(Saved data entries)
════════
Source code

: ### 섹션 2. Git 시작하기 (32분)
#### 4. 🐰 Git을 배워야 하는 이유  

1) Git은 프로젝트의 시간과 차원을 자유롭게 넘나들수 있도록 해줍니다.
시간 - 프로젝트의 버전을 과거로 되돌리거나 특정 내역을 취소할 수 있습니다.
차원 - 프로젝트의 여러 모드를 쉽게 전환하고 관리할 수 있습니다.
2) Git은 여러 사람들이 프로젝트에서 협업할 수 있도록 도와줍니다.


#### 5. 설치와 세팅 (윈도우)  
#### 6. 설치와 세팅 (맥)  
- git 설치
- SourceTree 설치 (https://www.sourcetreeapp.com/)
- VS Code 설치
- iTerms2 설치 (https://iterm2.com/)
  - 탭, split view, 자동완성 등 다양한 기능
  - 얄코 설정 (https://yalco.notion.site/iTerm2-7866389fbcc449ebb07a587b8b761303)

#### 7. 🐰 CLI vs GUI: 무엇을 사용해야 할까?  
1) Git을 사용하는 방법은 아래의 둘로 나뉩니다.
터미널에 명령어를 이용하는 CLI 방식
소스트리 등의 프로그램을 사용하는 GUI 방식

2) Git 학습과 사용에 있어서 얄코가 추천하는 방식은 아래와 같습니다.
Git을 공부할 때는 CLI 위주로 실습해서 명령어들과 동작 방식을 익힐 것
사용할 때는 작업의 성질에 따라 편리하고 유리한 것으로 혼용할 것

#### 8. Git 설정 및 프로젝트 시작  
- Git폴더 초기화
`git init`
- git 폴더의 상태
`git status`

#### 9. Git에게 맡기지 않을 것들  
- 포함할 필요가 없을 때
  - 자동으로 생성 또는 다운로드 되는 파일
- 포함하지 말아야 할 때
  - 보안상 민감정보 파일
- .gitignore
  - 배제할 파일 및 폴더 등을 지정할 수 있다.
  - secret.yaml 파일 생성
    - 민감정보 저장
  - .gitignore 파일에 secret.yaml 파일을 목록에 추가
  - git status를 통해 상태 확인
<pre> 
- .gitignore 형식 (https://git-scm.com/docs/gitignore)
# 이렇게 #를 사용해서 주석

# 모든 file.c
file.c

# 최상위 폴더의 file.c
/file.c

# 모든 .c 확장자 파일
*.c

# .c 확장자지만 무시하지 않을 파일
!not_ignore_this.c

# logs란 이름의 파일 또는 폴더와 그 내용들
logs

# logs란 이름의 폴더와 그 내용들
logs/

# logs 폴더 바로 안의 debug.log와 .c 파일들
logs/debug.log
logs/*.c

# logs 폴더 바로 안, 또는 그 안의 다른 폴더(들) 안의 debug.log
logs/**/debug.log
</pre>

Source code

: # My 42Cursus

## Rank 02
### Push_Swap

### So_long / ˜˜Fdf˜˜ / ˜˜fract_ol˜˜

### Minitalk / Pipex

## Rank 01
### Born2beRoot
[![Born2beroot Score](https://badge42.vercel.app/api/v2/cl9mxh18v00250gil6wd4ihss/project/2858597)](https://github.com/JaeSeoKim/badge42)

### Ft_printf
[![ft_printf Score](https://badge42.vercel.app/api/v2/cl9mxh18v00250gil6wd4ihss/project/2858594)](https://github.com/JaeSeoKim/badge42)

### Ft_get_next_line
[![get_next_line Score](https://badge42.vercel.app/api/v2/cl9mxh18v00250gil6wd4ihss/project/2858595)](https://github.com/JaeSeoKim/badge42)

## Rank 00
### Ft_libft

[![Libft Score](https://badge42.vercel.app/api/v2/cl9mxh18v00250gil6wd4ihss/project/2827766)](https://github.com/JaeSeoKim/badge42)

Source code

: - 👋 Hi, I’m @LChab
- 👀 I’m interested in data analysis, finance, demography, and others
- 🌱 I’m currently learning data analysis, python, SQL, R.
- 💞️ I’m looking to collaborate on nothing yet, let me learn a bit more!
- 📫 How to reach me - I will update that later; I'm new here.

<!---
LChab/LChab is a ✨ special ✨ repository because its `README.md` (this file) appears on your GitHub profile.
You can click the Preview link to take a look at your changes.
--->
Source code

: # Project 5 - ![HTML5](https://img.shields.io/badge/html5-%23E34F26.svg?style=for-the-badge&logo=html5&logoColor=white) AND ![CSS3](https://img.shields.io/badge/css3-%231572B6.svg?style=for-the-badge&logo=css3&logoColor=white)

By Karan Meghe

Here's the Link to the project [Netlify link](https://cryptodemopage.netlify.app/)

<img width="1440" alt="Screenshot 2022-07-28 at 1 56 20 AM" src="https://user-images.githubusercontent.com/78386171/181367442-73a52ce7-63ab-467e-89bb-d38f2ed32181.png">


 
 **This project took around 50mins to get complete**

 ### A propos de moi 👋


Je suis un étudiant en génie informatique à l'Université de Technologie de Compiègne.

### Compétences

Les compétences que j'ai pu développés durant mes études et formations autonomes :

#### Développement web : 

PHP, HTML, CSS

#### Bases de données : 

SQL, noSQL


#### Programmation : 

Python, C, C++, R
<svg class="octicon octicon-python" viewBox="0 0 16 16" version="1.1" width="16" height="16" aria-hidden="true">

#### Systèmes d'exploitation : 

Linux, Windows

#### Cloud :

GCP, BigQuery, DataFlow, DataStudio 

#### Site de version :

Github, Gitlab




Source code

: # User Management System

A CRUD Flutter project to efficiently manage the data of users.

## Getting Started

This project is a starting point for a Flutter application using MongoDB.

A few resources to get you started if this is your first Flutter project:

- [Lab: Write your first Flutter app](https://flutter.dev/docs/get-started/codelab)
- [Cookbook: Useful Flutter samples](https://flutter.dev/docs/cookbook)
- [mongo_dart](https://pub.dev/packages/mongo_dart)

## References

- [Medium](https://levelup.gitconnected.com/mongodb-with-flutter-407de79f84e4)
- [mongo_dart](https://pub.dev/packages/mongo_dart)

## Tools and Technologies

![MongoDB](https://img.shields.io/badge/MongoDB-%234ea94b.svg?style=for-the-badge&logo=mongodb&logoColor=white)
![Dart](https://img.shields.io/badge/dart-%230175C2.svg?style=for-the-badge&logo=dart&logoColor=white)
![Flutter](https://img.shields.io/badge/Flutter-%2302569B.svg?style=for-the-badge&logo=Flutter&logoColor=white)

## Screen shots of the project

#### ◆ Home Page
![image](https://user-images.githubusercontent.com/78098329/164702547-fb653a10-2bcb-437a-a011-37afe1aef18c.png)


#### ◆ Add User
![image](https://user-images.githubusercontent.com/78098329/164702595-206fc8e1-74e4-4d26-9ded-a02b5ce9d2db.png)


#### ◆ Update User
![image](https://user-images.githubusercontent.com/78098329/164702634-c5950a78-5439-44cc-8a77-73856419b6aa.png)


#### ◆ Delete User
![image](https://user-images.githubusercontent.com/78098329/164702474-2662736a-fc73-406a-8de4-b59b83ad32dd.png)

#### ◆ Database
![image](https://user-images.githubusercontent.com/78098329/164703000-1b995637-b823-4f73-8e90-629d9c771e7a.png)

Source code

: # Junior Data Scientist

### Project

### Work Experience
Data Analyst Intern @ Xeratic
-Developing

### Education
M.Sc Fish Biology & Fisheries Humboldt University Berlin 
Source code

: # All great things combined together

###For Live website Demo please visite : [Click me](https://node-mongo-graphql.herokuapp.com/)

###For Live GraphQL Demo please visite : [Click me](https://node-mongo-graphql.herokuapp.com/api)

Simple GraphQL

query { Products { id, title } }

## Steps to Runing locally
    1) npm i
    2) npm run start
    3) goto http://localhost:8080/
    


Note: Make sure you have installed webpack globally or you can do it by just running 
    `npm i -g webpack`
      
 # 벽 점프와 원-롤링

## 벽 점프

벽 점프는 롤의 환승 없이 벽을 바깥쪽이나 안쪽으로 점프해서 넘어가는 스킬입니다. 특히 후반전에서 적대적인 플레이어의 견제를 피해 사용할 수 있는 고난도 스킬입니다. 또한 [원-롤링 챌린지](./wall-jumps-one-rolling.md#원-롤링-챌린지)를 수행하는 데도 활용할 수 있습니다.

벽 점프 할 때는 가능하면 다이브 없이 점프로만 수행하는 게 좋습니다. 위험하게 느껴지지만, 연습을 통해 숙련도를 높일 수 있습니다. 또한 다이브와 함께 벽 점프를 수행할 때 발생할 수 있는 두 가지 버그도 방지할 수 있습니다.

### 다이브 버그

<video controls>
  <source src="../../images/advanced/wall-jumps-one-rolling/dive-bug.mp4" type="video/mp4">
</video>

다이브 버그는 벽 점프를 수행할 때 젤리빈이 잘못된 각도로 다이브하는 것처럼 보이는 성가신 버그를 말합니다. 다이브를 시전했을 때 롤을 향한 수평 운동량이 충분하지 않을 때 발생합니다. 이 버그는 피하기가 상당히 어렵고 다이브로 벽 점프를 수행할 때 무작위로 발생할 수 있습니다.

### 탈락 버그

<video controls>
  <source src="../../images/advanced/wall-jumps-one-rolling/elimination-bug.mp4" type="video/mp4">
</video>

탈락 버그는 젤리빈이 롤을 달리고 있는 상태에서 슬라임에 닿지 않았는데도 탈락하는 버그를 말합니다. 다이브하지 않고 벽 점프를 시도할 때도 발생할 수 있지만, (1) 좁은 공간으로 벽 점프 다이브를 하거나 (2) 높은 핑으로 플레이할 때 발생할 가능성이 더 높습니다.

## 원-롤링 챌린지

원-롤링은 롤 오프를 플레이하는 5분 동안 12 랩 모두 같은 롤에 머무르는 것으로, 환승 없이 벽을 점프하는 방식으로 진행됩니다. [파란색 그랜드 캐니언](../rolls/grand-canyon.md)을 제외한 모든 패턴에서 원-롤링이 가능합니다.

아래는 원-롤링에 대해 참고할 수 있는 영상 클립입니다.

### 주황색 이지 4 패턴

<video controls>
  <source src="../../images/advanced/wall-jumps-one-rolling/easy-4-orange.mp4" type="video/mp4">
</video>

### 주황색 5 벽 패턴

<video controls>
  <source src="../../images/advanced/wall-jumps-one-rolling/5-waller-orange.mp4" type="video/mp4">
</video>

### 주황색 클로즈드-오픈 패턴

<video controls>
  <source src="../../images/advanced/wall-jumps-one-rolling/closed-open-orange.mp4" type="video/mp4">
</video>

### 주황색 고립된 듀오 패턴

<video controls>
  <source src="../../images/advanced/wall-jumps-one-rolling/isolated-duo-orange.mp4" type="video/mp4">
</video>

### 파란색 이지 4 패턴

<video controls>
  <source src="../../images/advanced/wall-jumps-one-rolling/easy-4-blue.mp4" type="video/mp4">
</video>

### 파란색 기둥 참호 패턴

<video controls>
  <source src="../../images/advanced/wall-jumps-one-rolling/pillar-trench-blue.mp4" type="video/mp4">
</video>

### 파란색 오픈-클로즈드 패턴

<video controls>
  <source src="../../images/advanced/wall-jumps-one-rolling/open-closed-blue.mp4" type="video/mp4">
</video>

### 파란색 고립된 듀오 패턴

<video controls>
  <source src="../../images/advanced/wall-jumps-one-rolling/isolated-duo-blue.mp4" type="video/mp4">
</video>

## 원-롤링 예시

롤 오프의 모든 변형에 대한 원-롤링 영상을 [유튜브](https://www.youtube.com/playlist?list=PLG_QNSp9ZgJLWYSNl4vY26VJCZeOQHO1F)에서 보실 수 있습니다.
════════
→ **DESCRIPTION OF THE TASK**: Each line above where the word "herokuapp" occurs should be copied out.

→ **RESULT OF THE EXERCISE**:
###For Live website Demo please visite : [Click me](https://node-mongo-graphql.herokuapp.com/)
###For Live GraphQL Demo please visite : [Click me](https://node-mongo-graphql.herokuapp.com/api)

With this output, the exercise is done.